Klar ist, dass für Hochschulen wie der ETH Zürich viel auf dem Spiel steht. So geht es zum Beispiel darum, dass Forschende an der ETH und in der Schweiz beim Europäischen Forschungsrat (ERC) weiterhin Projekte einreichen und diese im Erfolgsfall auch an einer Schweizer Hochschule leiten können. Der ERC berücksichtigt jedoch nur Gesuche aus Mitgliedländern und assoziierten Staaten.

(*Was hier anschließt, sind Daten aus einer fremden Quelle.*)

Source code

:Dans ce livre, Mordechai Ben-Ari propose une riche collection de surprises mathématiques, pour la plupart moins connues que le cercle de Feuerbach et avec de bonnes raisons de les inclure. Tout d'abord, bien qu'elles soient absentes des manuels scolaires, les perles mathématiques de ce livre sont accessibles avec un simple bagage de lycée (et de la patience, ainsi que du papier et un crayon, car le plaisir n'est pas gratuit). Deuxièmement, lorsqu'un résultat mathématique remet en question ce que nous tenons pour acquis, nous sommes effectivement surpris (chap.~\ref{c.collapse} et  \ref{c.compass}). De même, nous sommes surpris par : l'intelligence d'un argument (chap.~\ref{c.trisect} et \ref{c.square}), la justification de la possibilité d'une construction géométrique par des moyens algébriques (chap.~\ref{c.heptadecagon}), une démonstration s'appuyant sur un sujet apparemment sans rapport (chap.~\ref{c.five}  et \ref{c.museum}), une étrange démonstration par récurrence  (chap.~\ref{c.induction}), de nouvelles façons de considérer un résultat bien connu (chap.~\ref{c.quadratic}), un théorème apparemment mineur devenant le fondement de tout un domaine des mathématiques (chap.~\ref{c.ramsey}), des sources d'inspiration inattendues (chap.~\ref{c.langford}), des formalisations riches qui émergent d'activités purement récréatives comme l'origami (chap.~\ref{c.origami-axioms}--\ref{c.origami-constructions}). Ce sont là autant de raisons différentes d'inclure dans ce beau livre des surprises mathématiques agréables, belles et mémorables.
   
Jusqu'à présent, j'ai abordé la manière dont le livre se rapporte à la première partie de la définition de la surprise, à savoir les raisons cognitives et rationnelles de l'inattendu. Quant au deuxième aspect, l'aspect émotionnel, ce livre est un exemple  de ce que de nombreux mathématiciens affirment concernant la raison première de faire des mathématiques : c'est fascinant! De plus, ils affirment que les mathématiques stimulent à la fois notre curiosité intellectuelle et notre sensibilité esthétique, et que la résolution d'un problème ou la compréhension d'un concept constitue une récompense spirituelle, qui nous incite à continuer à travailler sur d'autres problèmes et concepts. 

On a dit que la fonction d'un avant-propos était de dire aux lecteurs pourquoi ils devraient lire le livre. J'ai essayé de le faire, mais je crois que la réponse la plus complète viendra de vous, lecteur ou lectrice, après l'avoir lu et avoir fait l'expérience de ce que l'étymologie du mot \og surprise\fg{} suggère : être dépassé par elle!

Allein Forschende der ETH Zürich wurden seit 2007 mit rund 200 Millionen Franken in Form der Exzellenz-Stipendien des ERC, den so genannten ERC-Grants («Starting Grants» «Consolidator Grants» und «Advanced Grants»), unterstützt. Ähnlich sieht es bei den Marie Skłodowska-Curie-Förderstipendien für Nachwuchsforschende aus: Rund 54 Millionen Franken gingen seit 2007 an ETH-Forschende. Für Projekte der Forschungszusammenarbeit wurden der ETH seit 2007 gegen 155 Millionen Franken zugesprochen. Alle Fördermittel zusammengerechnet hat die ETH Zürich seit 2007 rund 410 Millionen Franken erhalten.

Seit 2007 und dem ersten Assoziierungs-Abkommen sind Forschende in der Schweiz den Forschenden aus EU-Mitgliedstaaten im Rahmen der europäischen Forschungsprogramme und -initiativen gleichgestellt. Dieses Abkommen muss alle sechs Jahre, also 2014, erneuert werden. Ohne ein solches Abkommen können Schweizer Forschende keine Leitungs- und Koordinationsaufgaben in der Forschungszusammenarbeit übernehmen: Das gilt für Kooperationsprojekte und für die ERC-Grants.

Innovationsförderung betroffen

Charakteristisch für «Horizon 2020» ist zudem, dass nachhaltige Entwicklung und Innovation in der Zusammenarbeit von Forschung und Industrie noch stärker als bisher unterstützt werden – alles Bereiche, die zu den traditionellen Stärken der ETH Zürich zählen: So sind zum Beispiel allein seit 2009 112 Spin-off-Gründungen aus der ETH hervorgegangen.

Die Sistierung steht im Zusammenhang mit der Volksabstimmung vom 9. Februar: Am Abstimmungssonntag haben Schweizerinnen und Schweizer zugestimmt, dass die heute geltende Personenfreizügigkeit bis in drei Jahren durch jährliche Höchstzahlen und Kontingente für Ausländerinnen und Ausländer ersetzt werden soll.

Die EU verweist jedoch auch bei den Bildungs- und Forschungsabkommen auf die Personenfreizügigkeit als Schlüsselbestandteil der bilateralen Verträge und wartet ab, wie die Schweiz mit der Erweiterung der Personenfreizügigkeit auf Kroatien weiter verfährt. Die neuen Verfassungsbestimmungen schliessen aber den Abschluss neuer Abkommen aus, die mit der Einführung von Kontingenten für Einwanderer nicht vereinbar sind.